[[ RECORDS SHOWN, beginning ]]

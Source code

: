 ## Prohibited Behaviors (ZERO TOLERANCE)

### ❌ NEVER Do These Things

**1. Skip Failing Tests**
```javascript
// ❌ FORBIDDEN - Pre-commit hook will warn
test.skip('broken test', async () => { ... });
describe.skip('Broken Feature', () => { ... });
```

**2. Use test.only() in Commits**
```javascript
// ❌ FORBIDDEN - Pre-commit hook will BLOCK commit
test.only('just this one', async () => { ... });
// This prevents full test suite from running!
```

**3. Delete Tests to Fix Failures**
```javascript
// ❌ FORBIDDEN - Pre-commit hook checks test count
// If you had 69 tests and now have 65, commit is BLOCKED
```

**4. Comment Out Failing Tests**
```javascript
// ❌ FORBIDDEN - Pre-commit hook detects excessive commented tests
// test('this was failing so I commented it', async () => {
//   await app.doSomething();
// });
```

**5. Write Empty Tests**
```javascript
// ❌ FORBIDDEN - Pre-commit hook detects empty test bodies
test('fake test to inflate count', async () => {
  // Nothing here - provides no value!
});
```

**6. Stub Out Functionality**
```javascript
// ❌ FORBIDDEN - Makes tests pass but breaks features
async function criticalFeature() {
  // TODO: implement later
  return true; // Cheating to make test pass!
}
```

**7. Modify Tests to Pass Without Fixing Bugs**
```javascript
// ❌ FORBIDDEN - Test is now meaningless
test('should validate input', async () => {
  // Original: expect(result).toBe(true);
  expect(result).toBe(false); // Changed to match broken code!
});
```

[[ RECORDS SHOWN, end ]]

## TASK BRIEF
Of the lines in the listing, some hold the word "toBe". Report how many, and only that.

## EXERCISE RESPONSE
2